Hitachi's proprietary SH support tools include a C compiler suite, evaluation boards, emulators and a real-time operating system. The user's choice of development platforms includes workstations (Sun Microsystems and Hewlett Packard) and personal computers (x86-compatible).

The C Compiler suite includes a highly optimized compiler capable of generating fast, compact code for the SH-1, -2 and -3 architectures. Output files from the compiler can include object code, assembler source code and listings. The complete package includes a macro-assembler, linker, librarian, debugger and other utilities; the symbolic debugger incorporates a simulator with an accurate model of the CPU's pipeline. As a result, code debugging can begin in a software-only environment, in parallel with the OEM's system-hardware development; in fact, the debugger provides accurate measurement of the code's execution time, in terms of CPU clocks.
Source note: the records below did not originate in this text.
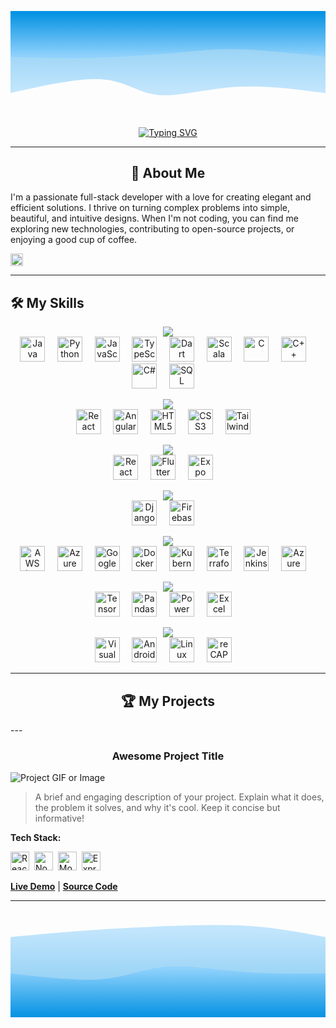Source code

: <!-- 
====================================================================================================================================
👋 Hi, thanks for checking out my README. This is a template I designed based on your request.
- You can find all the icons for the skills section at: https://marwin1991.github.io/profile-technology-icons/
- To generate your own typewriter animation, check out: https://readme-typing-svg.demolab.com/
====================================================================================================================================
-->

<svg width="100%" height="100%" id="svg" viewBox="0 0 1440 490" xmlns="http://www.w3.org/2000/svg" class="transition duration-300 ease-in-out delay-150"><style>
.path-0{
animation:pathAnim-0 4s;
animation-timing-function: linear;
animation-iteration-count: infinite;
}
@keyframes pathAnim-0{
0%{
d: path("M 0,500 L 0,125 C 139.67857142857144,143.5 279.3571428571429,162 413,153 C 546.6428571428571,144 674.2499999999999,107.5 765,116 C 855.7500000000001,124.5 909.6428571428573,178 1016,187 C 1122.3571428571427,196 1281.1785714285713,160.5 1440,125 L 1440,500 L 0,500 Z");
}
25%{
d: path("M 0,500 L 0,125 C 163.89285714285717,90.85714285714286 327.78571428571433,56.71428571428571 425,66 C 522.2142857142857,75.28571428571429 552.75,128 672,136 C 791.25,144 999.2142857142856,107.28571428571428 1142,98 C 1284.7857142857144,88.71428571428572 1362.3928571428573,106.85714285714286 1440,125 L 1440,500 L 0,500 Z");
}
50%{
d: path("M 0,500 L 0,125 C 110.75,113.28571428571428 221.5,101.57142857142857 359,105 C 496.5,108.42857142857143 660.75,126.99999999999997 769,135 C 877.25,143.00000000000003 929.5,140.42857142857142 1032,137 C 1134.5,133.57142857142858 1287.25,129.28571428571428 1440,125 L 1440,500 L 0,500 Z");
}
75%{
d: path("M 0,500 L 0,125 C 108.10714285714286,129.32142857142856 216.21428571428572,133.64285714285714 346,124 C 475.7857142857143,114.35714285714286 627.2500000000001,90.74999999999997 754,96 C 880.7499999999999,101.25000000000003 982.7857142857142,135.35714285714286 1093,145 C 1203.2142857142858,154.64285714285714 1321.607142857143,139.82142857142856 1440,125 L 1440,500 L 0,500 Z");
}
100%{
d: path("M 0,500 L 0,125 C 139.67857142857144,143.5 279.3571428571429,162 413,153 C 546.6428571428571,144 674.2499999999999,107.5 765,116 C 855.7500000000001,124.5 909.6428571428573,178 1016,187 C 1122.3571428571427,196 1281.1785714285713,160.5 1440,125 L 1440,500 L 0,500 Z");
}
}</style><defs><linearGradient id="gradient" x1="50%" y1="100%" x2="50%" y2="0%"><stop offset="5%" stop-color="#0693e3"></stop><stop offset="95%" stop-color="#8ED1FC"></stop></linearGradient></defs><path d="M 0,500 L 0,125 C 139.67857142857144,143.5 279.3571428571429,162 413,153 C 546.6428571428571,144 674.2499999999999,107.5 765,116 C 855.7500000000001,124.5 909.6428571428573,178 1016,187 C 1122.3571428571427,196 1281.1785714285713,160.5 1440,125 L 1440,500 L 0,500 Z" stroke="none" stroke-width="0" fill="url(#gradient)" fill-opacity="0.53" class="transition-all duration-300 ease-in-out delay-150 path-0" transform="rotate(-180 720 250)"></path><style>
.path-1{
animation:pathAnim-1 4s;
animation-timing-function: linear;
animation-iteration-count: infinite;
}
@keyframes pathAnim-1{
0%{
d: path("M 0,500 L 0,291 C 145.28571428571428,306.75 290.57142857142856,322.5 402,325 C 513.4285714285714,327.5 590.9999999999999,316.75 703,307 C 815.0000000000001,297.25 961.4285714285713,288.5 1090,286 C 1218.5714285714287,283.5 1329.2857142857142,287.25 1440,291 L 1440,500 L 0,500 Z");
}
25%{
d: path("M 0,500 L 0,291 C 95,304.8928571428571 190,318.7857142857143 298,312 C 406,305.2142857142857 527,277.74999999999994 652,269 C 777,260.25000000000006 906,270.2142857142857 1038,277 C 1170,283.7857142857143 1305,287.3928571428571 1440,291 L 1440,500 L 0,500 Z");
}
50%{
d: path("M 0,500 L 0,291 C 144,324.9642857142857 288,358.92857142857144 398,353 C 508,347.07142857142856 584,301.24999999999994 678,293 C 772,284.75000000000006 884,314.07142857142856 1014,320 C 1144,325.92857142857144 1292,308.4642857142857 1440,291 L 1440,500 L 0,500 Z");
}
75%{
d: path("M 0,500 L 0,291 C 81.96428571428572,295 163.92857142857144,299 300,291 C 436.07142857142856,283 626.25,263 755,269 C 883.75,275 951.0714285714284,307.00000000000006 1055,315 C 1158.9285714285716,322.99999999999994 1299.4642857142858,307 1440,291 L 1440,500 L 0,500 Z");
}
100%{
d: path("M 0,500 L 0,291 C 145.28571428571428,306.75 290.57142857142856,322.5 402,325 C 513.4285714285714,327.5 590.9999999999999,316.75 703,307 C 815.0000000000001,297.25 961.4285714285713,288.5 1090,286 C 1218.5714285714287,283.5 1329.2857142857142,287.25 1440,291 L 1440,500 L 0,500 Z");
}
}</style><defs><linearGradient id="gradient" x1="50%" y1="100%" x2="50%" y2="0%"><stop offset="5%" stop-color="#0693e3"></stop><stop offset="95%" stop-color="#8ED1FC"></stop></linearGradient></defs><path d="M 0,500 L 0,291 C 145.28571428571428,306.75 290.57142857142856,322.5 402,325 C 513.4285714285714,327.5 590.9999999999999,316.75 703,307 C 815.0000000000001,297.25 961.4285714285713,288.5 1090,286 C 1218.5714285714287,283.5 1329.2857142857142,287.25 1440,291 L 1440,500 L 0,500 Z" stroke="none" stroke-width="0" fill="url(#gradient)" fill-opacity="1" class="transition-all duration-300 ease-in-out delay-150 path-1" transform="rotate(-180 720 250)"></path></svg>


<!-- Typewriter Animation -->
<div align="center">
  <a href="https://git.io/typing-svg"><img src="https://readme-typing-svg.demolab.com?font=Fira+Code&size=28&pause=1000&color=0693E3&center=true&vCenter=true&width=550&lines=Hello%2C+I'm+Jaden+Brescia!;I'm+an+aspiring...;Software+Engineer;Full+Stack+Developer;Mobile+App+Developer;Data+Scientist" alt="Typing SVG" /></a>
</div>

---

<!-- About Me Section -->
<div align="center">
  
## 🚀 About Me

</div>

<!-- ✏️ EDIT THIS SECTION! ✏️-->
I'm a passionate full-stack developer with a love for creating elegant and efficient solutions. I thrive on turning complex problems into simple, beautiful, and intuitive designs. When I'm not coding, you can find me exploring new technologies, contributing to open-source projects, or enjoying a good cup of coffee.

<!-- Skills Section -->
<div align="left">
  <img src="https://camo.githubusercontent.com/ec5c8741e4ed88b1a5824e32558e15983dbaf6b46ca017418a32e39b4036ba3b/68747470733a2f2f6d65646961322e67697068792e636f6d2f6d656469612f51737347456d706b79454f684243623765312f67697068792e6769663f6369643d656366303565343761306e336769316266716e74716d6f62386739616964316f796a327772336473336d67373030626c267269643d67697068792e676966" width="20px" />
</div>

---

<div align="left">
  
## 🛠️ My Skills

</div>

<!-- Languages -->
<p align="center">
  <img src="https://img.shields.io/badge/-Languages-000000?style=flat-square&logo=visual-studio-code&logoColor=white" />
  <br>
  <a href="https://www.java.com"><img src="https://raw.githubusercontent.com/marwin1991/profile-technology-icons/main/icons/java.png" alt="Java" title="Java" height="40"/></a>&nbsp;&nbsp;&nbsp;&nbsp;
  <a href="https://www.python.org"><img src="https://raw.githubusercontent.com/marwin1991/profile-technology-icons/main/icons/python.png" alt="Python" title="Python" height="40"/></a>&nbsp;&nbsp;&nbsp;&nbsp;
  <a href="https://developer.mozilla.org/en-US/docs/Web/JavaScript"><img src="https://raw.githubusercontent.com/marwin1991/profile-technology-icons/main/icons/javascript.png" alt="JavaScript" title="JavaScript" height="40"/></a>&nbsp;&nbsp;&nbsp;&nbsp;
  <a href="https://www.typescriptlang.org/"><img src="https://raw.githubusercontent.com/marwin1991/profile-technology-icons/main/icons/typescript.png" alt="TypeScript" title="TypeScript" height="40"/></a>&nbsp;&nbsp;&nbsp;&nbsp;
  <a href="https://dart.dev"><img src="https://raw.githubusercontent.com/marwin1991/profile-technology-icons/main/icons/dart.png" alt="Dart" title="Dart" height="40"/></a>&nbsp;&nbsp;&nbsp;&nbsp;
  <a href="https://www.scala-lang.org/"><img src="https://raw.githubusercontent.com/marwin1991/profile-technology-icons/main/icons/scala.png" alt="Scala" title="Scala" height="40"/></a>&nbsp;&nbsp;&nbsp;&nbsp;
  <a href="https://en.wikipedia.org/wiki/C_(programming_language)"><img src="https://raw.githubusercontent.com/marwin1991/profile-technology-icons/main/icons/c.png" alt="C" title="C" height="40"/></a>&nbsp;&nbsp;&nbsp;&nbsp;
  <a href="https://en.wikipedia.org/wiki/C%2B%2B"><img src="https://raw.githubusercontent.com/marwin1991/profile-technology-icons/main/icons/c++.png" alt="C++" title="C++" height="40"/></a>&nbsp;&nbsp;&nbsp;&nbsp;
  <a href="https://docs.microsoft.com/en-us/dotnet/csharp/"><img src="https://raw.githubusercontent.com/marwin1991/profile-technology-icons/main/icons/c%23.png" alt="C#" title="C#" height="40"/></a>&nbsp;&nbsp;&nbsp;&nbsp;
  <a href="https://www.mysql.com/"><img src="https://raw.githubusercontent.com/marwin1991/profile-technology-icons/main/icons/mysql.png" alt="SQL" title="SQL" height="40"/></a>&nbsp;&nbsp;&nbsp;&nbsp;
</p>

<!-- Frontend Development -->
<p align="center">
  <img src="https://img.shields.io/badge/-Frontend_Development-000000?style=flat-square&logo=react&logoColor=white" />
  <br>
  <a href="https://reactjs.org/"><img src="https://raw.githubusercontent.com/marwin1991/profile-technology-icons/main/icons/react.png" alt="React" title="React" height="40"/></a>&nbsp;&nbsp;&nbsp;&nbsp;
  <a href="https://angular.io/"><img src="https://raw.githubusercontent.com/marwin1991/profile-technology-icons/main/icons/angular.png" alt="Angular" title="Angular" height="40"/></a>&nbsp;&nbsp;&nbsp;&nbsp;
  <a href="https://developer.mozilla.org/en-US/docs/Web/HTML"><img src="https://raw.githubusercontent.com/marwin1991/profile-technology-icons/main/icons/html.png" alt="HTML5" title="HTML5" height="40"/></a>&nbsp;&nbsp;&nbsp;&nbsp;
  <a href="https://developer.mozilla.org/en-US/docs/Web/CSS"><img src="https://raw.githubusercontent.com/marwin1991/profile-technology-icons/main/icons/css.png" alt="CSS3" title="CSS3" height="40"/></a>&nbsp;&nbsp;&nbsp;&nbsp;
  <a href="https://tailwindcss.com/"><img src="https://raw.githubusercontent.com/marwin1991/profile-technology-icons/main/icons/tailwind_css.png" alt="Tailwind CSS" title="Tailwind CSS" height="40"/></a>&nbsp;&nbsp;&nbsp;&nbsp;
</p>

<!-- Mobile Development -->
<p align="center">
  <img src="https://img.shields.io/badge/-Mobile_Development-000000?style=flat-square&logo=android&logoColor=white" />
  <br>
  <a href="https://reactnative.dev/"><img src="https://raw.githubusercontent.com/marwin1991/profile-technology-icons/main/icons/react.png" alt="React Native" title="React Native" height="40"/></a>&nbsp;&nbsp;&nbsp;&nbsp;
  <a href="https://flutter.dev/"><img src="https://raw.githubusercontent.com/marwin1991/profile-technology-icons/main/icons/flutter.png" alt="Flutter" title="Flutter" height="40"/></a>&nbsp;&nbsp;&nbsp;&nbsp;
  <a href="https://expo.dev/"><img src="https://raw.githubusercontent.com/marwin1991/profile-technology-icons/main/icons/expo.png" alt="Expo" title="Expo" height="40"/></a>&nbsp;&nbsp;&nbsp;&nbsp;
</p>

<!-- Backend & Frameworks -->
<p align="center">
  <img src="https://img.shields.io/badge/-Backend_&_Frameworks-000000?style=flat-square&logo=nodedotjs&logoColor=white" />
  <br>
  <a href="https://www.djangoproject.com/"><img src="https://raw.githubusercontent.com/marwin1991/profile-technology-icons/main/icons/django.png" alt="Django" title="Django" height="40"/></a>&nbsp;&nbsp;&nbsp;&nbsp;
  <a href="https://firebase.google.com/"><img src="https://raw.githubusercontent.com/marwin1991/profile-technology-icons/main/icons/firebase.png" alt="Firebase" title="Firebase" height="40"/></a>&nbsp;&nbsp;&nbsp;&nbsp;
</p>

<!-- Cloud & DevOps -->
<p align="center">
  <img src="https://img.shields.io/badge/-Cloud_&_DevOps-000000?style=flat-square&logo=docker&logoColor=white" />
  <br>
  <a href="https://aws.amazon.com/"><img src="https://raw.githubusercontent.com/marwin1991/profile-technology-icons/main/icons/aws.png" alt="AWS (S3, Lambda, DynamoDB, API Gateway)" title="AWS (S3, Lambda, DynamoDB, API Gateway)" height="40"/></a>&nbsp;&nbsp;&nbsp;&nbsp;
  <a href="https://azure.microsoft.com/"><img src="https://raw.githubusercontent.com/marwin1991/profile-technology-icons/main/icons/microsoft_azure.png" alt="Azure Platform" title="Azure Platform" height="40"/></a>&nbsp;&nbsp;&nbsp;&nbsp;
  <a href="https://cloud.google.com/"><img src="https://raw.githubusercontent.com/marwin1991/profile-technology-icons/main/icons/gcp.png" alt="Google Cloud (AI, Cloud Run)" title="Google Cloud (AI, Cloud Run)" height="40"/></a>&nbsp;&nbsp;&nbsp;&nbsp;
  <a href="https://www.docker.com/"><img src="https://raw.githubusercontent.com/marwin1991/profile-technology-icons/main/icons/docker.png" alt="Docker" title="Docker" height="40"/></a>&nbsp;&nbsp;&nbsp;&nbsp;
  <a href="https://kubernetes.io/"><img src="https://raw.githubusercontent.com/marwin1991/profile-technology-icons/main/icons/kubernetes.png" alt="Kubernetes" title="Kubernetes" height="40"/></a>&nbsp;&nbsp;&nbsp;&nbsp;
  <a href="https://www.terraform.io/"><img src="https://raw.githubusercontent.com/marwin1991/profile-technology-icons/main/icons/terraform.png" alt="Terraform" title="Terraform" height="40"/></a>&nbsp;&nbsp;&nbsp;&nbsp;
  <a href="https://www.jenkins.io/"><img src="https://raw.githubusercontent.com/marwin1991/profile-technology-icons/main/icons/jenkins.png" alt="Jenkins" title="Jenkins" height="40"/></a>&nbsp;&nbsp;&nbsp;&nbsp;
  <a href="https://azure.microsoft.com/en-us/products/devops/pipelines"><img src="https://img.shields.io/badge/Azure_Pipelines-2C2D30?style=for-the-badge&logo=azuredevops&logoColor=0078D4" alt="Azure Pipelines" title="Azure Pipelines" height="40"/></a>&nbsp;&nbsp;&nbsp;&nbsp;
</p>

<!-- Data Science & AI -->
<p align="center">
  <img src="https://img.shields.io/badge/-Data_Science_&_AI-000000?style=flat-square&logo=tensorflow&logoColor=white" />
  <br>
  <a href="https://www.tensorflow.org"><img src="https://raw.githubusercontent.com/marwin1991/profile-technology-icons/main/icons/tensorflow.png" alt="TensorFlow" title="TensorFlow" height="40"/></a>&nbsp;&nbsp;&nbsp;&nbsp;
  <a href="https://pandas.pydata.org/"><img src="https://raw.githubusercontent.com/marwin1991/profile-technology-icons/main/icons/pandas.png" alt="Pandas" title="Pandas" height="40"/></a>&nbsp;&nbsp;&nbsp;&nbsp;
  <a href="https://powerbi.microsoft.com/"><img src="https://img.shields.io/badge/Power_BI-F2C811?style=for-the-badge&logo=powerbi&logoColor=black" alt="Power BI" title="Power BI" height="40"/></a>&nbsp;&nbsp;&nbsp;&nbsp;
  <a href="https://www.microsoft.com/en-us/microsoft-365/excel"><img src="https://img.shields.io/badge/Excel-217346?style=for-the-badge&logo=microsoftexcel&logoColor=white" alt="Excel" title="Excel" height="40"/></a>&nbsp;&nbsp;&nbsp;&nbsp;
</p>

<!-- Tools & Operating Systems -->
<p align="center">
  <img src="https://img.shields.io/badge/-Tools_&_OS-000000?style=flat-square&logo=git&logoColor=white" />
  <br>
  <a href="https://code.visualstudio.com/"><img src="https://raw.githubusercontent.com/marwin1991/profile-technology-icons/main/icons/visual_studio_code.png" alt="Visual Studio Code" title="Visual Studio Code" height="40"/></a>&nbsp;&nbsp;&nbsp;&nbsp;
  <a href="https://developer.android.com/studio"><img src="https://raw.githubusercontent.com/marwin1991/profile-technology-icons/main/icons/android_studio.png" alt="Android Studio" title="Android Studio" height="40"/></a>&nbsp;&nbsp;&nbsp;&nbsp;
  <a href="https://www.linux.org/"><img src="https://raw.githubusercontent.com/marwin1991/profile-technology-icons/main/icons/linux.png" alt="Linux" title="Linux" height="40"/></a>&nbsp;&nbsp;&nbsp;&nbsp;
  <a href="https://www.google.com/recaptcha/about/"><img src="https://img.shields.io/badge/reCAPTCHA-4285F4?style=for-the-badge&logo=google&logoColor=white" alt="reCAPTCHA" title="reCAPTCHA" height="40"/></a>&nbsp;&nbsp;&nbsp;&nbsp;
</p>


---
<div align="center">
  
## 🏆 My Projects

</div>
---

<!-- 
====================================================================================================================================
  Project 1
====================================================================================================================================
-->
<div align="center">
  
### Awesome Project Title

</div>

![Project GIF or Image](https://link-to-your-project-gif-or-image.com/demo.gif)

> A brief and engaging description of your project. Explain what it does, the problem it solves, and why it's cool. Keep it concise but informative!

**Tech Stack:**
<p>
  <img src="https://img.icons8.com/color/48/000000/react-native.png" alt="React" title="React" height="30"/>&nbsp;
  <img src="https://img.icons8.com/color/48/000000/nodejs.png" alt="Node.js" title="Node.js" height="30"/>&nbsp;
  <img src="https://img.icons8.com/color/48/000000/mongodb.png" alt="MongoDB" title="MongoDB" height="30"/>&nbsp;
  <img src="https://cdn.jsdelivr.net/gh/devicons/devicon/icons/express/express-original.svg" alt="Express" title="Express" height="30"/>&nbsp;
</p>

[**Live Demo**](https://your-live-demo-link.com) | [**Source Code**](https://github.com/your-username/your-repo)

---

<!-- 
====================================================================================================================================
  Project 2
====================================================================================================================================
-->

<!-- ➡️➡️➡️ COPY THE PROJECT STRUCTURE FROM ABOVE TO ADD MORE PROJECTS ⬅️⬅️⬅️ -->

<!-- Wave Layout - Bottom -->
<svg width="100%" height="100%" id="svg" viewBox="0 0 1440 490" xmlns="http://www.w3.org/2000/svg" class="transition duration-300 ease-in-out delay-150"><style>
          .path-0{
            animation:pathAnim-0 4s;
            animation-timing-function: linear;
            animation-iteration-count: infinite;
          }
          @keyframes pathAnim-0{
            0%{
              d: path("M 0,500 L 0,125 C 110.14285714285714,114.10714285714286 220.28571428571428,103.21428571428571 354,94 C 487.7142857142857,84.78571428571429 645,77.25000000000001 779,73 C 913,68.74999999999999 1023.7142857142858,67.78571428571429 1130,77 C 1236.2857142857142,86.21428571428571 1338.142857142857,105.60714285714286 1440,125 L 1440,500 L 0,500 Z");
            }
            25%{
              d: path("M 0,500 L 0,125 C 108.46428571428572,113.64285714285714 216.92857142857144,102.28571428571429 353,115 C 489.07142857142856,127.71428571428571 652.7500000000001,164.5 776,168 C 899.2499999999999,171.5 982.0714285714287,141.71428571428572 1086,129 C 1189.9285714285713,116.28571428571428 1314.9642857142858,120.64285714285714 1440,125 L 1440,500 L 0,500 Z");
            }
            50%{
              d: path("M 0,500 L 0,125 C 150.35714285714283,164.28571428571428 300.71428571428567,203.57142857142858 422,185 C 543.2857142857143,166.42857142857142 635.5000000000001,90.00000000000001 751,72 C 866.4999999999999,53.999999999999986 1005.2857142857142,94.42857142857142 1124,113 C 1242.7142857142858,131.57142857142858 1341.357142857143,128.28571428571428 1440,125 L 1440,500 L 0,500 Z");
            }
            75%{
              d: path("M 0,500 L 0,125 C 86.53571428571428,152.57142857142856 173.07142857142856,180.14285714285714 296,169 C 418.92857142857144,157.85714285714286 578.2500000000001,108.00000000000001 709,104 C 839.7499999999999,99.99999999999999 941.9285714285713,141.85714285714283 1059,153 C 1176.0714285714287,164.14285714285717 1308.0357142857142,144.57142857142858 1440,125 L 1440,500 L 0,500 Z");
            }
            100%{
              d: path("M 0,500 L 0,125 C 110.14285714285714,114.10714285714286 220.28571428571428,103.21428571428571 354,94 C 487.7142857142857,84.78571428571429 645,77.25000000000001 779,73 C 913,68.74999999999999 1023.7142857142858,67.78571428571429 1130,77 C 1236.2857142857142,86.21428571428571 1338.142857142857,105.60714285714286 1440,125 L 1440,500 L 0,500 Z");
            }
          }</style><defs><linearGradient id="gradient" x1="50%" y1="100%" x2="50%" y2="0%"><stop offset="5%" stop-color="#0693e3"></stop><stop offset="95%" stop-color="#8ED1FC"></stop></linearGradient></defs><path d="M 0,500 L 0,125 C 110.14285714285714,114.10714285714286 220.28571428571428,103.21428571428571 354,94 C 487.7142857142857,84.78571428571429 645,77.25000000000001 779,73 C 913,68.74999999999999 1023.7142857142858,67.78571428571429 1130,77 C 1236.2857142857142,86.21428571428571 1338.142857142857,105.60714285714286 1440,125 L 1440,500 L 0,500 Z" stroke="none" stroke-width="0" fill="url(#gradient)" fill-opacity="0.53" class="transition-all duration-300 ease-in-out delay-150 path-0"></path><style>
          .path-1{
            animation:pathAnim-1 4s;
            animation-timing-function: linear;
            animation-iteration-count: infinite;
          }
          @keyframes pathAnim-1{
            0%{
              d: path("M 0,500 L 0,291 C 154.21428571428572,308.9642857142857 308.42857142857144,326.92857142857144 422,317 C 535.5714285714286,307.07142857142856 608.5000000000001,269.25 710,261 C 811.4999999999999,252.75 941.5714285714284,274.07142857142856 1068,284 C 1194.4285714285716,293.92857142857144 1317.2142857142858,292.4642857142857 1440,291 L 1440,500 L 0,500 Z");
            }
            25%{
              d: path("M 0,500 L 0,291 C 89.85714285714289,259.5 179.71428571428578,228 297,248 C 414.2857142857142,268 558.9999999999998,339.5 688,344 C 817.0000000000002,348.5 930.2857142857144,286 1053,266 C 1175.7142857142856,245.99999999999997 1307.8571428571427,268.5 1440,291 L 1440,500 L 0,500 Z");
            }
            50%{
              d: path("M 0,500 L 0,291 C 85.67857142857142,302.6071428571429 171.35714285714283,314.2142857142857 315,306 C 458.64285714285717,297.7857142857143 660.25,269.75 781,269 C 901.75,268.25 941.6428571428571,294.7857142857143 1038,303 C 1134.357142857143,311.2142857142857 1287.1785714285716,301.1071428571429 1440,291 L 1440,500 L 0,500 Z");
            }
            75%{
              d: path("M 0,500 L 0,291 C 144.96428571428572,296.32142857142856 289.92857142857144,301.64285714285717 419,299 C 548.0714285714286,296.35714285714283 661.2500000000001,285.75 774,293 C 886.7499999999999,300.25 999.0714285714284,325.35714285714283 1110,328 C 1220.9285714285716,330.64285714285717 1330.4642857142858,310.82142857142856 1440,291 L 1440,500 L 0,500 Z");
            }
            100%{
              d: path("M 0,500 L 0,291 C 154.21428571428572,308.9642857142857 308.42857142857144,326.92857142857144 422,317 C 535.5714285714286,307.07142857142856 608.5000000000001,269.25 710,261 C 811.4999999999999,252.75 941.5714285714284,274.07142857142856 1068,284 C 1194.4285714285716,293.92857142857144 1317.2142857142858,292.4642857142857 1440,291 L 1440,500 L 0,500 Z");
            }
          }</style><defs><linearGradient id="gradient" x1="50%" y1="100%" x2="50%" y2="0%"><stop offset="5%" stop-color="#0693e3"></stop><stop offset="95%" stop-color="#8ED1FC"></stop></linearGradient></defs><path d="M 0,500 L 0,291 C 154.21428571428572,308.9642857142857 308.42857142857144,326.92857142857144 422,317 C 535.5714285714286,307.07142857142856 608.5000000000001,269.25 710,261 C 811.4999999999999,252.75 941.5714285714284,274.07142857142856 1068,284 C 1194.4285714285716,293.92857142857144 1317.2142857142858,292.4642857142857 1440,291 L 1440,500 L 0,500 Z" stroke="none" stroke-width="0" fill="url(#gradient)" fill-opacity="1" class="transition-all duration-300 ease-in-out delay-150 path-1"></path></svg>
If desired, code can be downloaded to one of Hitachi's Evaluation Boards (EVBs) for execution. The EVBs provide a minimal operating environment for the supported processor, supplementing the on-chip hardware as necessary. Typically, a serial host-interface is provided, as is a firmware-based monitor and sufficient RAM to support it and to permit downloading of moderate-size user programs.

Hitachi's E7000 Emulator provides powerful debugging capabilities to developers of SH-based systems. Supported on Sun, HP workstations and x86-compatible PCs, it minimizes debugging time in all phases of system development. It can be used for software testing, hardware debugging, hardware-software integration and during system troubleshooting/repair.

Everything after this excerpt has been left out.